Es kommt selten vor, dass sich Gremien der Normungsinstitute und der Politik so günstig ergänzen, dass die Vorteile ihres gemeinsamen Ziels unmittelbar einleuchten. Aktuell kann man das bei Messenger-Diensten beobachten: Politiker der EU fordern von Messenger-Herstellern, ihre Plattformen füreinander zu öffnen und Wege zur herstellerübergreifenden Kommunikation von WhatsApp, iMessage oder Skype zu schaffen. Das kann man dem Anfang Mai durchgesickerten, finalen Entwurfstext zum „Gesetz über digitale Märkte“ entnehmen (Digital Markets Act, DMA, siehe ct.de/y4h2).

Passend dazu arbeitet die Internet Engineering Task Force (IETF) an geeigneten Protokollen, sodass sich die Messenger-Hersteller diese Arbeit sparen können.

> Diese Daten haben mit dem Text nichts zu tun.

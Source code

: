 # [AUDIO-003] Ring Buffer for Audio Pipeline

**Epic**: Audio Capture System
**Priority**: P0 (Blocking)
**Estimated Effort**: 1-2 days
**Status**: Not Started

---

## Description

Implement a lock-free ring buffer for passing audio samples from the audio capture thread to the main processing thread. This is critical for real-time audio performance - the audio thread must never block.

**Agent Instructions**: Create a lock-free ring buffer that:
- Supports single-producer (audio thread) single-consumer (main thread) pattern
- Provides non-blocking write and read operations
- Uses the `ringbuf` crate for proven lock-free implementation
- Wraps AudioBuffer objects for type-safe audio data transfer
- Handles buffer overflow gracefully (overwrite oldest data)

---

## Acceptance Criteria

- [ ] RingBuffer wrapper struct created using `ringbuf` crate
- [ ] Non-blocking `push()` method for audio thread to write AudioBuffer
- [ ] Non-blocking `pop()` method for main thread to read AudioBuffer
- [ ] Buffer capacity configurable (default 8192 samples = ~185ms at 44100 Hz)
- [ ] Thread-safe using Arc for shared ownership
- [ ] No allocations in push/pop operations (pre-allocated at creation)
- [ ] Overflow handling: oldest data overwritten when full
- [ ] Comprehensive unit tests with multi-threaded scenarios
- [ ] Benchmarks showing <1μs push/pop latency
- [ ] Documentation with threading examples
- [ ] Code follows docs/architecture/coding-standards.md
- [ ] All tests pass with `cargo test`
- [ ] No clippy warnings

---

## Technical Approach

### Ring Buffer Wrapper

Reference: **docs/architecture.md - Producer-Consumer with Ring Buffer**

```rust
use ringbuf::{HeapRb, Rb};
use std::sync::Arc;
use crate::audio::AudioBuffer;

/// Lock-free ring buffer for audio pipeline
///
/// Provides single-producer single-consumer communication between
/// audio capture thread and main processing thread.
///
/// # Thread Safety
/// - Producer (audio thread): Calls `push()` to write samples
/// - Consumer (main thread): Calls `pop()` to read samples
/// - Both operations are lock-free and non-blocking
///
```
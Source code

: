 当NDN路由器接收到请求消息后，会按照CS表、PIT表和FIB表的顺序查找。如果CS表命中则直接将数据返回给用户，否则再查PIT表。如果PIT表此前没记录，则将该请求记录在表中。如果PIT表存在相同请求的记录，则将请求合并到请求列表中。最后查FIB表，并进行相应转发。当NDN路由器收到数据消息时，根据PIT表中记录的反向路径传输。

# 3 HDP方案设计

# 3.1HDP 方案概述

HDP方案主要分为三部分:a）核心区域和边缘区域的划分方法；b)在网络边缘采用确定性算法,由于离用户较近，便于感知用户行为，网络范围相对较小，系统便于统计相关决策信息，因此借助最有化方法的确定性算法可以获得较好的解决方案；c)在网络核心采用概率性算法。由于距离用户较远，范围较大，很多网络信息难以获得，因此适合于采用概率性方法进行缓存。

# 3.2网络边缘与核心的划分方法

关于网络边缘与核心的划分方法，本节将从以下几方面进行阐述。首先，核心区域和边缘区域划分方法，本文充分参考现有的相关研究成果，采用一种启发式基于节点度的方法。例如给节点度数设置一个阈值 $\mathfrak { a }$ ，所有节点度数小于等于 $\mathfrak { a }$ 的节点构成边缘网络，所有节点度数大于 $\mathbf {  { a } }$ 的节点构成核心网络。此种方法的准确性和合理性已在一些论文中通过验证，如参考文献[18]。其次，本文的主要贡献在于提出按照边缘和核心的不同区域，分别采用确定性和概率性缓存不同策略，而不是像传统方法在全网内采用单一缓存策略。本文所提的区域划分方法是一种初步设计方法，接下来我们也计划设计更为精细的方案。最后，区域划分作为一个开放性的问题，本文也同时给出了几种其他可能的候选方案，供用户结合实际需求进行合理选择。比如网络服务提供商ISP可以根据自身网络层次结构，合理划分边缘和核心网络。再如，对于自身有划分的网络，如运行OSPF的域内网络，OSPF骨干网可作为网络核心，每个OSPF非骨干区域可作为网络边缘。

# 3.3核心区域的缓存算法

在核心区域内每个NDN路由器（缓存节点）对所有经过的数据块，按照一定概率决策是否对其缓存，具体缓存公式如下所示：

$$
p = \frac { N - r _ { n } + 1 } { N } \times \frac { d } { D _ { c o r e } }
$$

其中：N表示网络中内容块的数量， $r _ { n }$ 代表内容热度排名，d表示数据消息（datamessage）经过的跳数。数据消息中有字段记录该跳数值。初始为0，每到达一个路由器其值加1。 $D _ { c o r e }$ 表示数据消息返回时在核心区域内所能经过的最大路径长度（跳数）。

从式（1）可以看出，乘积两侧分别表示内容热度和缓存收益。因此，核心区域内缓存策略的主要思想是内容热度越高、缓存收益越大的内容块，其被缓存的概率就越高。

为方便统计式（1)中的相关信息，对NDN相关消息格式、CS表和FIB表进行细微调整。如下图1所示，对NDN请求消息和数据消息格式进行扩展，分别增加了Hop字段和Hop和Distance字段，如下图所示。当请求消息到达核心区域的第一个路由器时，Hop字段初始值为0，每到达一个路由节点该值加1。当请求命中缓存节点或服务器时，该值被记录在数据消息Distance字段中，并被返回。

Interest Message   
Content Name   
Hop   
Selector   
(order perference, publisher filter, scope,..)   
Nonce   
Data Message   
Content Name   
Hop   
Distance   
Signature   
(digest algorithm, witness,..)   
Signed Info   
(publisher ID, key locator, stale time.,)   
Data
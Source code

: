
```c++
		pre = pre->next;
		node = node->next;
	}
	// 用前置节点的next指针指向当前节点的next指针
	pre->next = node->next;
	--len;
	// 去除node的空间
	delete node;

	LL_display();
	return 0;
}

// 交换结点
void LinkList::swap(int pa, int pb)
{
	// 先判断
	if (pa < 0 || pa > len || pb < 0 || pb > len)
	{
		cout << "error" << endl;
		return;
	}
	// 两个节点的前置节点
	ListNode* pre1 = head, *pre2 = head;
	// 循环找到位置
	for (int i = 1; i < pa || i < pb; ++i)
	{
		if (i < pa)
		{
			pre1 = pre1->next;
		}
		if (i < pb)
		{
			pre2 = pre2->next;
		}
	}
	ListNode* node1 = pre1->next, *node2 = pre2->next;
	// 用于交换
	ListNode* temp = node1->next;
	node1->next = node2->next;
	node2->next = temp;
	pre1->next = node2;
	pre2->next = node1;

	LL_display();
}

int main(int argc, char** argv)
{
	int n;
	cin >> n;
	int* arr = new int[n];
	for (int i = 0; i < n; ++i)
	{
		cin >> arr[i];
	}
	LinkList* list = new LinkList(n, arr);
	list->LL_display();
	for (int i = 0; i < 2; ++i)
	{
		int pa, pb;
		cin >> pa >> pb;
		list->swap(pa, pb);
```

Wenn es so kommt, dann schließen die Messenger-Entwickler beispielsweise zu den Telefonherstellern auf, die seit vielen Jahrzehnten vormachen, wie Interoperabilität geht.

Bisher stehen vor allem Smartphone-Nutzer unter Druck, immer neue Clients zu installieren, um mit möglichst jeder Person aus dem Umkreis per Messenger kommunizieren zu können. Dem Druck geben viele nicht nach und bleiben ausgeschlossen, während die anderen Lebenszeit vergeuden: immer mehr Messenger-Apps installieren, sich an immer mehr Plattformen anmelden und immer mehr Bedienkonzepte lernen. Geht das Smartphone verschütt, an das all die Messenger gebunden sind, fängt die Zeitvergeudung von vorn an.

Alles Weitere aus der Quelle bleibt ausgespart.